* **What is being asked**
A faithful repeat of all the records, with no image kept, is the required answer.

* **Data extract**
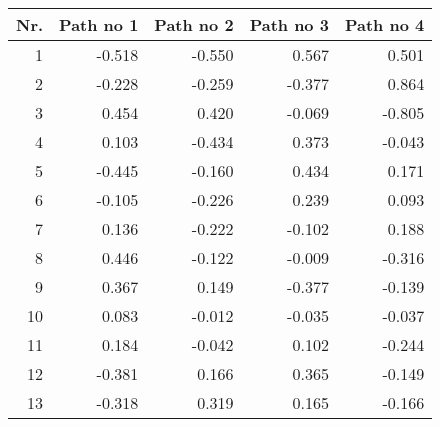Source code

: \begin{tabular}{|r|r|r|r|r|}
  \hline
  \textbf{Nr.}&  \textbf{Path no 1}&  \textbf{Path no 2}&  \textbf{Path no 3}&  \textbf{Path no 4}\\
  \hline
  1& -0.518& -0.550& 0.567& 0.501\\
  \hline
  2& -0.228& -0.259& -0.377& 0.864\\
  \hline
  3& 0.454& 0.420& -0.069& -0.805\\
  \hline
  4& 0.103& -0.434& 0.373& -0.043\\
  \hline
  5& -0.445& -0.160& 0.434& 0.171\\
  \hline
  6& -0.105& -0.226& 0.239& 0.093\\
  \hline
  7& 0.136& -0.222& -0.102& 0.188\\
  \hline
  8& 0.446& -0.122& -0.009& -0.316\\
  \hline
  9& 0.367& 0.149& -0.377& -0.139\\
  \hline
  10& 0.083& -0.012& -0.035& -0.037\\
  \hline
  11& 0.184& -0.042& 0.102& -0.244\\
  \hline
  12& -0.381& 0.166& 0.365& -0.149\\
  \hline
  13& -0.318& 0.319& 0.165& -0.166\\
  \hline
\end{tabular}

* **Task output**
Source code

: \begin{tabular}{|r|r|r|r|r|}
  \hline
  \textbf{Nr.}&  \textbf{Path no 1}&  \textbf{Path no 2}&  \textbf{Path no 3}&  \textbf{Path no 4}\\
  \hline
  1& -0.518& -0.550& 0.567& 0.501\\
  \hline
  2& -0.228& -0.259& -0.377& 0.864\\
  \hline
  3& 0.454& 0.420& -0.069& -0.805\\
  \hline
  4& 0.103& -0.434& 0.373& -0.043\\
  \hline
  5& -0.445& -0.160& 0.434& 0.171\\
  \hline
  6& -0.105& -0.226& 0.239& 0.093\\
  \hline
  7& 0.136& -0.222& -0.102& 0.188\\
  \hline
  8& 0.446& -0.122& -0.009& -0.316\\
  \hline
  9& 0.367& 0.149& -0.377& -0.139\\
  \hline
  10& 0.083& -0.012& -0.035& -0.037\\
  \hline
  11& 0.184& -0.042& 0.102& -0.244\\
  \hline
  12& -0.381& 0.166& 0.365& -0.149\\
  \hline
  13& -0.318& 0.319& 0.165& -0.166\\
  \hline
\end{tabular}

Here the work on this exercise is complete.